Jim Bates knew what he wanted, didn't get it
For several weeks during the offseason, we heard persistent rumors that the Bucs were chasing then-free agent DE Jason Taylor.
Everyone in the front office denied it. The rumors kept coming. It didn't make sense.
After some more reporting, however, we realized that Taylor was indeed being pursued by the Bucs, just not by those in charge. It was Jim Bates -- the Bucs' now-former defensive coordinator -- who was phoning Taylor on a daily basis, trying to lure his former Dolphins star to Tampa Bay while attempting to influence general manager Mark Dominik to sign him.
I mention this because it's possible this wasn't an isolated incident. Bates, who was demoted to a consultant's role this week, clearly wanted Taylor because he had great success with Taylor in his defensive system while working for the Dolphins. Bates knows the type of players that thrive in his scheme. But he got no such players.

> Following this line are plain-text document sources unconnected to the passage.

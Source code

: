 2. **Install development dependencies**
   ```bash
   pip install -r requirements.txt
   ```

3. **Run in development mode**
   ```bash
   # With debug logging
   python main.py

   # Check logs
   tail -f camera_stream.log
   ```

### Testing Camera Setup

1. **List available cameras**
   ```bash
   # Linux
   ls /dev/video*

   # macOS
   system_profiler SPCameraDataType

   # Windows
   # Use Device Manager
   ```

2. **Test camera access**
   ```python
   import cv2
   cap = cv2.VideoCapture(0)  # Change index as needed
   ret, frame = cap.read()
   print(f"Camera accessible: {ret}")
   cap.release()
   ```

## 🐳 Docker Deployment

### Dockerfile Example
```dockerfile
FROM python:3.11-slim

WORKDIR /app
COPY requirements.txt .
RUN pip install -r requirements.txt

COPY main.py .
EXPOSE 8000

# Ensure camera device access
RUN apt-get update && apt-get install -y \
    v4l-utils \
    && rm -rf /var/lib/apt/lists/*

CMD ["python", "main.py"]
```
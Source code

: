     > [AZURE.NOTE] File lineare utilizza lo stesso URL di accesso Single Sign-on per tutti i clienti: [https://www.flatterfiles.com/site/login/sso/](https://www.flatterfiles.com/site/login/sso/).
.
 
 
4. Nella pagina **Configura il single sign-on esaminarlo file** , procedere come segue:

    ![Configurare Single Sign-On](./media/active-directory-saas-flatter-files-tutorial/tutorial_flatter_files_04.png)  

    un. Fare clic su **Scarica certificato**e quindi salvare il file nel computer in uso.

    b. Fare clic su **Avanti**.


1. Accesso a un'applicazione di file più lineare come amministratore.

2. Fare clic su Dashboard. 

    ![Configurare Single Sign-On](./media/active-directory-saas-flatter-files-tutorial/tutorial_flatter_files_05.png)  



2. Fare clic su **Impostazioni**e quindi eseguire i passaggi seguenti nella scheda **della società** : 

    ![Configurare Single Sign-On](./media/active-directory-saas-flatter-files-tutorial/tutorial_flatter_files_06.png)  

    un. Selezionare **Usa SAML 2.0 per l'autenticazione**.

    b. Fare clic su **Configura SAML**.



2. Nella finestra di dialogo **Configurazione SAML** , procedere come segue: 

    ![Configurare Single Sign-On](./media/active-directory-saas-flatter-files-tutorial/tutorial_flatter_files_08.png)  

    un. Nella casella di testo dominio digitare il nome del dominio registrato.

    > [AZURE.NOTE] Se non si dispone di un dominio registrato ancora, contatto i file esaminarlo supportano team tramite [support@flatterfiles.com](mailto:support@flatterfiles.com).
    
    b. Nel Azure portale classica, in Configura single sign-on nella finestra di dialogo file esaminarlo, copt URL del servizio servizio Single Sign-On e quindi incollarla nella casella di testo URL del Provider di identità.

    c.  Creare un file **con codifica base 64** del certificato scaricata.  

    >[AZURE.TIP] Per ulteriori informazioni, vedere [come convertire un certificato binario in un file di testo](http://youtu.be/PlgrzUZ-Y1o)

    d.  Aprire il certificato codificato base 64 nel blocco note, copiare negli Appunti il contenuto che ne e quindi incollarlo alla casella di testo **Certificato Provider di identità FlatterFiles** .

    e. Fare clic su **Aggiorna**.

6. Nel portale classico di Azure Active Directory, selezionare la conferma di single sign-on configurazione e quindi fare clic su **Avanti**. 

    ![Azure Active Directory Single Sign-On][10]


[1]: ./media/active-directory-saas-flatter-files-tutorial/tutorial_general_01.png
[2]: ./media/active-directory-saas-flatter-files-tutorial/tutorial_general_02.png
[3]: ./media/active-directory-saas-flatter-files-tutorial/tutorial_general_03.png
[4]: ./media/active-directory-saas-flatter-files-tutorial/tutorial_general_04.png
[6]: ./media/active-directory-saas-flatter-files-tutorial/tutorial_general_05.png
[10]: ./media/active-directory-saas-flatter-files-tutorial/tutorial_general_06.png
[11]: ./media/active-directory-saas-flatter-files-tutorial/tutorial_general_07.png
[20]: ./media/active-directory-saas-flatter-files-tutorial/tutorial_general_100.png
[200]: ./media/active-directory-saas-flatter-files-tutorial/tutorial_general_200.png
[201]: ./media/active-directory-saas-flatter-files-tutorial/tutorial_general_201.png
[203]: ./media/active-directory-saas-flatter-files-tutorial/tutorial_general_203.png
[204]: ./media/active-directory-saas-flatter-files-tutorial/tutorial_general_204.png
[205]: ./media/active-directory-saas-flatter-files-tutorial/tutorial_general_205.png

The Bucs technically rebuffed Bates on Taylor because of the player's age, 35. The team figured signing him would be a contradiction to its stated philosophy of moving in a youthful direction, a decision that led to the release of Hall-of-Famer-to-be Derrick Brooks.
But this example with Taylor begs the question as to what other players Bates lobbied for but did not receive. The question is relevant because the Bucs' personnel clearly didn't fit what they were attempting to do with their defense.
The point is the Bucs did Bates no favors. Perhaps he was told up front he would have to make do with the personnel he had. In that case, Bates should have known better.
But in either case -- whether his personnel suggestions were shot down before or after his hiring -- it was not an ideal situation and the ultimate outcome shouldn't be surprising.